__Problem to work on__
Every line that contains the word "Self" should be copied from the records below.

[Dataset entries]
# # # #

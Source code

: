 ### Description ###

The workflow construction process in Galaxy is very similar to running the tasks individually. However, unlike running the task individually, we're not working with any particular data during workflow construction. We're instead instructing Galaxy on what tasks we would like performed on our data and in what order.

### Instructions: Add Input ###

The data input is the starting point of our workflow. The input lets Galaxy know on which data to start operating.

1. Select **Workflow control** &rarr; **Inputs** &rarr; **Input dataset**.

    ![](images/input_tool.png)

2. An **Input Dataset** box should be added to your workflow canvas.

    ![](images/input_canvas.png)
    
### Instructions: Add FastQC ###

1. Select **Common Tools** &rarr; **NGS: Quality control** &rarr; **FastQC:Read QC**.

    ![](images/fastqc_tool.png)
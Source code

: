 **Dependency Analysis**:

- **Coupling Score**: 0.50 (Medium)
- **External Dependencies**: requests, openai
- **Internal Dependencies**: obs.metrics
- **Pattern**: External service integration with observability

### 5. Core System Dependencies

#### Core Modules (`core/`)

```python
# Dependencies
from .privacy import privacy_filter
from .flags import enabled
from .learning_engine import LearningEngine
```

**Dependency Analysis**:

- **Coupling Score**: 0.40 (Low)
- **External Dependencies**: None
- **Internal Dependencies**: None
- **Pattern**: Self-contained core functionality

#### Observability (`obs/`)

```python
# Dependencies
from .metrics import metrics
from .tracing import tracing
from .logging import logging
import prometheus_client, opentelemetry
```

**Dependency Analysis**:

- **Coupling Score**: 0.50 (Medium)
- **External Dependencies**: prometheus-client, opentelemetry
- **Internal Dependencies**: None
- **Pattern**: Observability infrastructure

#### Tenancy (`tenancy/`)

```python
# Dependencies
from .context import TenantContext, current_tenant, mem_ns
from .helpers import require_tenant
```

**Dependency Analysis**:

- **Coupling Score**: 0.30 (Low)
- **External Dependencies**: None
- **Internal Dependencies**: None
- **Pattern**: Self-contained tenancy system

# # # #

__Your solution__
- **Pattern**: Self-contained core functionality
- **Pattern**: Self-contained tenancy system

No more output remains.